Why does D rely on a GC?

Marco Leise via Digitalmars-d digitalmars-d at puremagic.com
Tue Aug 26 00:18:39 PDT 2014


Am Tue, 19 Aug 2014 07:23:33 +0000
schrieb "Kagamin" <spam at here.lot>:

> >  With GC you give up deterministic behavior, which is 
> > *absolutely* not worth giving up for 1% of objects.
> 
> Memory needs deterministic management only under condition of 
> memory scarcity, but it's not a common case, and D allows manual 
> memory management, but why force it on everyone because only 
> someone needs it?

Don't dismiss his point easily. The real memory cost is not
always visible. Take for example bindings to GUI libraries
where bitmap objects left to be garbage collected may have a
16 byte wrapper object, but several megabytes of memory
associated with it inside a C library.

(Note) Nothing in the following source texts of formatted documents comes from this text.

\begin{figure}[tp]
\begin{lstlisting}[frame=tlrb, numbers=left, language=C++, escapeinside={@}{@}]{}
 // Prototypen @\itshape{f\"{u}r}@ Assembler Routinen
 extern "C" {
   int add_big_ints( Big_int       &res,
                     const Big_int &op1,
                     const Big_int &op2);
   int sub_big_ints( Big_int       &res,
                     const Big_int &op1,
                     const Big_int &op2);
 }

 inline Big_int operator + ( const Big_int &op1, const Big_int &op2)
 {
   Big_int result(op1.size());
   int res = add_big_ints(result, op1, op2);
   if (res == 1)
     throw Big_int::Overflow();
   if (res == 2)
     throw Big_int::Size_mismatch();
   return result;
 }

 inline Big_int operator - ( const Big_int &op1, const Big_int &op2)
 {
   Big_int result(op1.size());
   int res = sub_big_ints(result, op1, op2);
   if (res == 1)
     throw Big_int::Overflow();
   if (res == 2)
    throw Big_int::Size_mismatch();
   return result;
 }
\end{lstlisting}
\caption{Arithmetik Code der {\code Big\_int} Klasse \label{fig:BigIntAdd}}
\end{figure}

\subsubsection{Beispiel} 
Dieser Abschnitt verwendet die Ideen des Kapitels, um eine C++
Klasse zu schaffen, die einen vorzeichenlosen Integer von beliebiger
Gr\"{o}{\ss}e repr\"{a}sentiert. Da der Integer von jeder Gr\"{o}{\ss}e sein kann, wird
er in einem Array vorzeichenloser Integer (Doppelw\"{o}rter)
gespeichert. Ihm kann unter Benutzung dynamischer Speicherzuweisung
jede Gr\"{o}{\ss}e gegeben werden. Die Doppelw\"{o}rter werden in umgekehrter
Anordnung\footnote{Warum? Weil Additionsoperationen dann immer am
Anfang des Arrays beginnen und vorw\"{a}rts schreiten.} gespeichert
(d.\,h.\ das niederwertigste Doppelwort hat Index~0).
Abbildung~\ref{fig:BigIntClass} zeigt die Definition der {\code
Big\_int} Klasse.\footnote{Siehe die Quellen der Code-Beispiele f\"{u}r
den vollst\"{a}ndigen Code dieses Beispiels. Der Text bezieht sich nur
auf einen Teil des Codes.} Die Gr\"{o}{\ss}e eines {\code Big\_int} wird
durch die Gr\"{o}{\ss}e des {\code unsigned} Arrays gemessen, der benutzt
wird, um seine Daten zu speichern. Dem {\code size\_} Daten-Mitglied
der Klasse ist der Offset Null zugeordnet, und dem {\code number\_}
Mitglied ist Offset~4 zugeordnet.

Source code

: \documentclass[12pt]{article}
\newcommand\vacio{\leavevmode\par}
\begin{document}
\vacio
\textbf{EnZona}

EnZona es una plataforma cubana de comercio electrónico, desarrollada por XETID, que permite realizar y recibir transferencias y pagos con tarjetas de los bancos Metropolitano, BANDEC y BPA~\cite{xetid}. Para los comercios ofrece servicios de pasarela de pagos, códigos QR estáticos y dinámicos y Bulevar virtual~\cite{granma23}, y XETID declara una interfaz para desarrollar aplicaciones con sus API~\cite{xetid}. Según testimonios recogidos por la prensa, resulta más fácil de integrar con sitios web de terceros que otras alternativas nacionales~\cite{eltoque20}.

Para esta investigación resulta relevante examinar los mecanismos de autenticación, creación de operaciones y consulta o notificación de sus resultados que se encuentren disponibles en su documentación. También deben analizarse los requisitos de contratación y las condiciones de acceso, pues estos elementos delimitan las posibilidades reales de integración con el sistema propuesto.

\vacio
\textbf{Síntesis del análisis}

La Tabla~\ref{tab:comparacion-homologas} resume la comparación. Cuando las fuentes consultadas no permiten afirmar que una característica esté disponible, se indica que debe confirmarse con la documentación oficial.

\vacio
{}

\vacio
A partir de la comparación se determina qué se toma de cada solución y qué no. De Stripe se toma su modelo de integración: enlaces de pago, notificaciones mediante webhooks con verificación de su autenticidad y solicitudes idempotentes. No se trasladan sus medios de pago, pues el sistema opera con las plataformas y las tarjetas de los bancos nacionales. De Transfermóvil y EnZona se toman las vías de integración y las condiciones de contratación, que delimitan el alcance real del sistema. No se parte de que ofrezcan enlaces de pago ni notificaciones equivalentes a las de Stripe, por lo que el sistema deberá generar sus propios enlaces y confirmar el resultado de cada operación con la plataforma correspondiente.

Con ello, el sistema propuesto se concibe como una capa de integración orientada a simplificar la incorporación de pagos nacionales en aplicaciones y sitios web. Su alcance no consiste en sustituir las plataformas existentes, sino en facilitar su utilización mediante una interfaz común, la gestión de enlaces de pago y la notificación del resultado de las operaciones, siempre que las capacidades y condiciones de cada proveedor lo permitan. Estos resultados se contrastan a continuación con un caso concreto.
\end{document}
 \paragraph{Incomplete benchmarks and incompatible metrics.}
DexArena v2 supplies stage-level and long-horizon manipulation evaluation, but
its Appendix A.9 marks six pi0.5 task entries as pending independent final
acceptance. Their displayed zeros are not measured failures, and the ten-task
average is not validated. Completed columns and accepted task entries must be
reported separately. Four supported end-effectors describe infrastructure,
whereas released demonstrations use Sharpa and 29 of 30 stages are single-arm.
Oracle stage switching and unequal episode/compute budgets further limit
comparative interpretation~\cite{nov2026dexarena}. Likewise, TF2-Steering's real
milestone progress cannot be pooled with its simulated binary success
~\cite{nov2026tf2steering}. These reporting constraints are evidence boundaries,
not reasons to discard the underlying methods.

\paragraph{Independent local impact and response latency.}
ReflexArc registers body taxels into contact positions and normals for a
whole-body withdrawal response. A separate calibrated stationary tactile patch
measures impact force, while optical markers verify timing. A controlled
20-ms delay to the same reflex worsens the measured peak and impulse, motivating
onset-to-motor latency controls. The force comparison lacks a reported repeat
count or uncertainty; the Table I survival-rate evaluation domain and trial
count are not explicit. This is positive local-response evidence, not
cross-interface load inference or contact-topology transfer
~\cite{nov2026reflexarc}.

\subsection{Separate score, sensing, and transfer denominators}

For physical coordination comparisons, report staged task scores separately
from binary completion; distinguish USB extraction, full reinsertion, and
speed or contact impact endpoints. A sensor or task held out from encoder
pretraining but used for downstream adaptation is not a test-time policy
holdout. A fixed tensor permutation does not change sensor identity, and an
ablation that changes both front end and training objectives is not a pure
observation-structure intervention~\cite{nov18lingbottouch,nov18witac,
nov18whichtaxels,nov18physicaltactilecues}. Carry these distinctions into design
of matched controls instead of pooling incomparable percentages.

The GC wont see the
need to run a sweep and the working set blows out of
proportion. (Happened to me a few years ago.)
Other times you may just run out of handles because the GC is
not called for a while.

In practice you then add .close/.release methods to every
resource object: and here we are back at malloc/free. Cycles
aside, reference counting does a better job here.
In other words, a GC cannot handle anything outside of the
runtime it was written for, in short: OS handles and
foreign language library data structures.